Marc ouvrit les yeux avant d’entendre la sonnerie de son réveil. Un regard vers la table de nuit lui apprit qu’il disposait encore de deux minutes de silence avant le début de l’hymne matinal. Il referma alors les yeux et attendit. Le chant du coq résonna dans toute la maison.

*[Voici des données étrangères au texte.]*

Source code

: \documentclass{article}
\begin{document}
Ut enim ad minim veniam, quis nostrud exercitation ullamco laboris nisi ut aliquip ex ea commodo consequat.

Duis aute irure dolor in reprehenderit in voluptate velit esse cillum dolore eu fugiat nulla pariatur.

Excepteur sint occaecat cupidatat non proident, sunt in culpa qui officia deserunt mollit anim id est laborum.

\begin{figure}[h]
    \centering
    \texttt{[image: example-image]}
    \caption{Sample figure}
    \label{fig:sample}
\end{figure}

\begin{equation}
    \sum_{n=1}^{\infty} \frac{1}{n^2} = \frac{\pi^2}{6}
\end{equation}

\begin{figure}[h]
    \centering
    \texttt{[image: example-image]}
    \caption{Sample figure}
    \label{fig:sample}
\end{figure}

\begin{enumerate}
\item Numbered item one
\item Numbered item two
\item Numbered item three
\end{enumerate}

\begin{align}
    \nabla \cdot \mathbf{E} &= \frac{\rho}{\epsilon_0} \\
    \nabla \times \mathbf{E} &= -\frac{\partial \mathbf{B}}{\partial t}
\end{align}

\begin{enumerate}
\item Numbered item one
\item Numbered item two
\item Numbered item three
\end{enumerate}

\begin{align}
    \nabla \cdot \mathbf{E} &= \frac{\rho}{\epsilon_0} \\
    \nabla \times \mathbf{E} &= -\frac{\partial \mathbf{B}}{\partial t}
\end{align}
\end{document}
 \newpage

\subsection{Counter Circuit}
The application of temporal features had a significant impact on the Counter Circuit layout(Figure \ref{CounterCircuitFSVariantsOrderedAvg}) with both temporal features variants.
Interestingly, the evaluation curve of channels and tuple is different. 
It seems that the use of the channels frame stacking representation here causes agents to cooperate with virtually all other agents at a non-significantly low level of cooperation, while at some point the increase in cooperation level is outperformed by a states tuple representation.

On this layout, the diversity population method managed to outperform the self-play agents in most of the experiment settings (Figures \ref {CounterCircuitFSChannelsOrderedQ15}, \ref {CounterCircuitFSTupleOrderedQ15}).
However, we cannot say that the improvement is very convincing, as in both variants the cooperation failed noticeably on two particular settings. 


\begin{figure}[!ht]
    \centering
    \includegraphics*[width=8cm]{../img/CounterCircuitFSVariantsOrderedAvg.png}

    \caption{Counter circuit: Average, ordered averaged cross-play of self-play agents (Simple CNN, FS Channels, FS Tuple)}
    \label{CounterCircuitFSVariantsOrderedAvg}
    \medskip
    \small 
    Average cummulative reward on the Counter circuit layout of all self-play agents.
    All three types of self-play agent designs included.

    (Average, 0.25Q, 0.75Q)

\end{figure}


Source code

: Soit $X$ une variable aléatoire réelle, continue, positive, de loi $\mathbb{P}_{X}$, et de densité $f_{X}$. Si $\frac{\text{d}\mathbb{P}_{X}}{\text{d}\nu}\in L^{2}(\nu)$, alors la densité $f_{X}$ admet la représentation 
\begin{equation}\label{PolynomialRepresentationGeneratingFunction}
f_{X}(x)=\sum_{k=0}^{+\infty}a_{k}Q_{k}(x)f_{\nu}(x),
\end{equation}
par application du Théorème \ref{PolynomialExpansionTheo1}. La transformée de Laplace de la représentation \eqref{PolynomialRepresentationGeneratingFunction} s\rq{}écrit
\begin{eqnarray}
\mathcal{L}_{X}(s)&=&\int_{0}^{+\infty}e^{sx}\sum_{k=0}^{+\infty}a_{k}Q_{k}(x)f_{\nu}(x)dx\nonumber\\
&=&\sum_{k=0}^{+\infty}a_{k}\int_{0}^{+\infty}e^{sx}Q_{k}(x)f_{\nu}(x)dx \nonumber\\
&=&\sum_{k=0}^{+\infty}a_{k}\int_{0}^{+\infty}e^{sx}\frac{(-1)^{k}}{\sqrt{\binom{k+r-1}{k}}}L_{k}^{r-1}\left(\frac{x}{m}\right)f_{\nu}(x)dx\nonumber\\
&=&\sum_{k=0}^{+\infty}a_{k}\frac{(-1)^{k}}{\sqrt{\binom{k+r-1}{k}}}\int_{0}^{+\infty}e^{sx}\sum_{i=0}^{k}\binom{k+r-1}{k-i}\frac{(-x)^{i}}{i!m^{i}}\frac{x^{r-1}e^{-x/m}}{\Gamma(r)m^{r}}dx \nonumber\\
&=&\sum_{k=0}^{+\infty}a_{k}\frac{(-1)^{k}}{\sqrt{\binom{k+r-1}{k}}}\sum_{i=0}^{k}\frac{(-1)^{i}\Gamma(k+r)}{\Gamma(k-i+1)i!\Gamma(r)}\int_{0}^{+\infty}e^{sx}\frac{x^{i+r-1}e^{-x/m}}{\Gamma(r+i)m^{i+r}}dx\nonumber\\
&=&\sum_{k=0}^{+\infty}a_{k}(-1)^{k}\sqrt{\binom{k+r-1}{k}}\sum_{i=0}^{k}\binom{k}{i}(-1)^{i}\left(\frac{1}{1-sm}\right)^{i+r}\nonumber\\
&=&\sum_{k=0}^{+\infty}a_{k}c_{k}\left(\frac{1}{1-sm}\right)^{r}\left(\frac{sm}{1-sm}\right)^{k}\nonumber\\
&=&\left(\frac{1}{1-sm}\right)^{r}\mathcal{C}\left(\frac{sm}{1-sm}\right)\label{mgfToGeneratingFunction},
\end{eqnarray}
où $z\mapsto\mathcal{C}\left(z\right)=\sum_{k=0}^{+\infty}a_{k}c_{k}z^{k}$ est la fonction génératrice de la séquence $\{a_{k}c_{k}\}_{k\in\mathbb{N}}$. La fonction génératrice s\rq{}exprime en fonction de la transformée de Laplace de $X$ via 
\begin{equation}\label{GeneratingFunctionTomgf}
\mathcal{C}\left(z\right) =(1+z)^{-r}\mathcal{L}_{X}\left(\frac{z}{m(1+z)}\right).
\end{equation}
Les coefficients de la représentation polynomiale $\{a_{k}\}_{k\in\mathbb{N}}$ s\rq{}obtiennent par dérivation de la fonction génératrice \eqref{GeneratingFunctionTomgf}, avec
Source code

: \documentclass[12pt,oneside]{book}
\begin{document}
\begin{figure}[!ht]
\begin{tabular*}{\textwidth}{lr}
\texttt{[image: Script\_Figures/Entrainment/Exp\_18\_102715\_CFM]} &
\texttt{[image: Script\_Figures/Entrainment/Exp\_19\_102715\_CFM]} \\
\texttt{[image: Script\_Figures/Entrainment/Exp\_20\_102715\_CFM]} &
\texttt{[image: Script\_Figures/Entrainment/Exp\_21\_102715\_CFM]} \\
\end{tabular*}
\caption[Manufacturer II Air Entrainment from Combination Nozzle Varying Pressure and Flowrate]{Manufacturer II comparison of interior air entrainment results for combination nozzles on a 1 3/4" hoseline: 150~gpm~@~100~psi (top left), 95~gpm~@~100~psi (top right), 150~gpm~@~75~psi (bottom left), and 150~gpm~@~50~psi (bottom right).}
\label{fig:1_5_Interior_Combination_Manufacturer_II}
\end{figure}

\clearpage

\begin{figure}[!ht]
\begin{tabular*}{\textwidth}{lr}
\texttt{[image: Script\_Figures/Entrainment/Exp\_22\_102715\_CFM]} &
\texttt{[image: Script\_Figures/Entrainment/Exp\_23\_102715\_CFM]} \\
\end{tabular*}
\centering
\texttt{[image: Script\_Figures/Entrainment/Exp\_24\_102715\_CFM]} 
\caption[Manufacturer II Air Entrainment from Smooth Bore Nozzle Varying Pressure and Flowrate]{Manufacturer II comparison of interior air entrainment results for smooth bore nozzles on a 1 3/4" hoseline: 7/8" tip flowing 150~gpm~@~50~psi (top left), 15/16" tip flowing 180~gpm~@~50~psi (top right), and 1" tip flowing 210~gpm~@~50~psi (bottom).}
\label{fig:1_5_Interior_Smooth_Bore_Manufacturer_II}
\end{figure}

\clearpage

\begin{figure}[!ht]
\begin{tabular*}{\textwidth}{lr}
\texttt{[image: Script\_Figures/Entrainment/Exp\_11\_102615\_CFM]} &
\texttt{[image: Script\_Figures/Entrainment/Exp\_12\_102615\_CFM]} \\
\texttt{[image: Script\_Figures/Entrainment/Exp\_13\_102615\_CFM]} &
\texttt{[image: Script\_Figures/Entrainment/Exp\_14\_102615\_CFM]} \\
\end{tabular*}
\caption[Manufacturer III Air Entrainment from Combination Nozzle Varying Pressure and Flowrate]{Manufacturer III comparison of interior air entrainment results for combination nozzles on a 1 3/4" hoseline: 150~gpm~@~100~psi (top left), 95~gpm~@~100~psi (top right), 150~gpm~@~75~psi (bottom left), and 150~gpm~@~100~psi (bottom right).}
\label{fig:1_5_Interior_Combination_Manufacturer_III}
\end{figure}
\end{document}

Marc poussa un grognement avant de se lever et d’ouvrir ses volets. Penché à l’extérieur, appréciant la fraîcheur des premières lueurs de l’aube, il se demanda ce qu’ils auraient dans deux jours. Trois semaines de basse-cour, il espérait une sonnerie moins brutale pour le mois prochain. Drôle de boulot quand même pour les gars qui se retrouvaient chargés de choisir l’hymne matinal. Le chant du coq se tut soudainement, et Marc commença à percevoir les premiers signes d’activité dans les maisons voisines. Il descendit prendre son café et ses trois tartines règlementaires, puis sauta sous la douche. Cinq minutes d’eau chaude par jour, il ne valait mieux pas les rater. Il enfila enfin le pantalon et le t-shirt blancs déposés sur l’étagère « mardi » de son armoire et sortit de chez lui. Tout comme ses voisins, il déposa ses vêtements de la veille, enfermés dans un sac, sur le pas de sa porte et se dirigea vers son vélo.
Il était garé devant le portail de sa maison, arborant le même numéro 19, accroché au guidon. Seul ce chiffre le différenciait du vélo de ses voisins. Marc jeta un regard au coin de la rue. Paul, le numéro 24, était encore en retard. Il ne put s’empêcher de sourire, repensant au discours que son ami avait encore tenu la veille au dîner.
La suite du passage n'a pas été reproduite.